Politics and the NFL Combine

by Errington C. Thompson, MD –
For NFL fans, this is a terrible time of the year.
Football fanatics followed the NFL through preseason, then the rollercoaster ride that is the 16-game, 18-week season. Then came all the hype that surrounds the playoffs.
The playoffs end with what is probably the most promoted, most hyped, most anticipated of all sports events: the Super Bowl. After that, fans face a real letdown: basically, no live football.
So the NFL decided to fill this void with something called the NFL Combine. This is where NFL prospects, the college players, get to show their stuff. By running, jumping, and doing drills, these college players can show the NFL that they have the right stuff to become quality NFL players.
The Political Combine
We currently have a system where we can put our politicians through a similar process. Let’s call it a political combine. In Iowa we find out if you are folksy. (I’m not sure what folksiness has to do with running a country, but that’s our process.) Then comes New Hampshire, where you are really tested, where everyday residents take their politics seriously. You are asked serious questions about policies and agendas and how you would run the country.
Sure, even in New Hampshire there are some stupid questions, but for the most part the Granite State residents are as hard and heavy and serious as … granite. The problem is that the electorates of Iowa and New Hampshire—about 98% white, almost all Catholic or protestant—really doesn’t look like the rest of the America.
Then, we finally get to South Carolina, which is the first state where we have a diverse electorate and folks who are serious about politics. (I have no idea what Nevada is doing.)
I admit that in some ways, the process is different in football and politics.

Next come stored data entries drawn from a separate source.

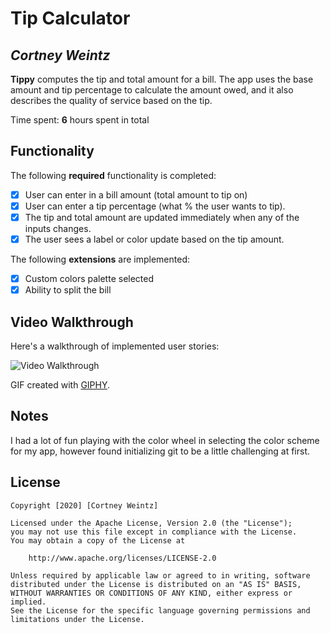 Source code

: # Tip Calculator 

## *Cortney Weintz*

**Tippy** computes the tip and total amount for a bill. The app uses the base amount and tip percentage to calculate the amount owed, and it also describes the quality of service based on the tip.

Time spent: **6** hours spent in total

## Functionality 

The following **required** functionality is completed:

* [x] User can enter in a bill amount (total amount to tip on)
* [x] User can enter a tip percentage (what % the user wants to tip).
* [x] The tip and total amount are updated immediately when any of the inputs changes.
* [x] The user sees a label or color update based on the tip amount. 

The following **extensions** are implemented:

* [x] Custom colors palette selected
* [x] Ability to split the bill

## Video Walkthrough

Here's a walkthrough of implemented user stories:

<img src='https://media.giphy.com/media/JwCihv1SCAWMparv6E/giphy.gif' title='Video Walkthrough' width='' alt='Video Walkthrough' />

GIF created with [GIPHY](https://giphy.com/).

## Notes

I had a lot of fun playing with the color wheel in selecting the color scheme for my app, however found initializing git to be a little challenging at first.

## License

    Copyright [2020] [Cortney Weintz]

    Licensed under the Apache License, Version 2.0 (the "License");
    you may not use this file except in compliance with the License.
    You may obtain a copy of the License at

        http://www.apache.org/licenses/LICENSE-2.0

    Unless required by applicable law or agreed to in writing, software
    distributed under the License is distributed on an "AS IS" BASIS,
    WITHOUT WARRANTIES OR CONDITIONS OF ANY KIND, either express or implied.
    See the License for the specific language governing permissions and
    limitations under the License.
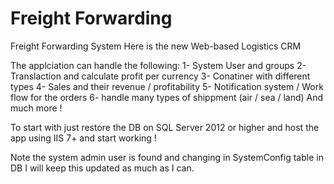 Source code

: # Freight Forwarding

Freight Forwarding System
Here is the new Web-based Logistics CRM

The applciation can handle the following:
1- System User and groups
2- Translaction and calculate profit per currency
3- Conatiner with different types
4- Sales and their revenue / profitability
5- Notification system / Work flow for the orders
6- handle many types of shippment (air / sea / land)
And much more !

To start with just restore the DB on SQL Server 2012 or higher and host the app using IIS 7+
and start working !

Note the system admin user is found and changing in SystemConfig table in DB
I will keep this updated as much as I can.
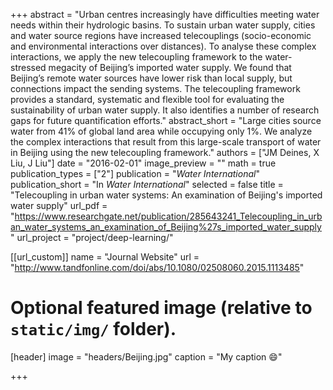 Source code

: +++
abstract = "Urban centres increasingly have difficulties meeting water needs within their hydrologic basins. To sustain urban water supply, cities and water source regions have increased telecouplings (socio-economic and environmental interactions over distances). To analyse these complex interactions, we apply the new telecoupling framework to the water-stressed megacity of Beijing’s imported water supply. We found that Beijing’s remote water sources have lower risk than local supply, but connections impact the sending systems. The telecoupling framework provides a standard, systematic and flexible tool for evaluating the sustainability of urban water supply. It also identifies a number of research gaps for future quantification efforts."
abstract_short = "Large cities source water from 41% of global land area while occupying only 1%. We analyze the complex interactions that result from this large-scale transport of water in Beijing using the new telecoupling framework."
authors = ["JM Deines, X Liu, J Liu"]
date = "2016-02-01"
image_preview = ""
math = true
publication_types = ["2"]
publication = "*Water International*"
publication_short = "In *Water International*"
selected = false
title = "Telecoupling in urban water systems: An examination of Beijing's imported water supply"
url_pdf = "https://www.researchgate.net/publication/285643241_Telecoupling_in_urban_water_systems_an_examination_of_Beijing%27s_imported_water_supply"
url_project = "project/deep-learning/"

[[url_custom]]
name = "Journal Website"
url = "http://www.tandfonline.com/doi/abs/10.1080/02508060.2015.1113485"

# Optional featured image (relative to `static/img/` folder).
[header]
image = "headers/Beijing.jpg"
caption = "My caption :smile:"

+++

In the NFL, decisions are made based on evidence: every team has plenty of game tape to review, so managers—and fans—can see how a player plays in many different situations. The Combine adds more data about the players, including how a player plays with others. More information will hopefully help teams make great decisions.
Poetry & Prose
But in politics, we never see the candidates actually doing the job they want us to hire them for—governing the country—we only see them politicking to get the job. There’s an old saying that “you campaign in poetry and govern in prose.” Well, how can we make a good decision if all we see is the poetry?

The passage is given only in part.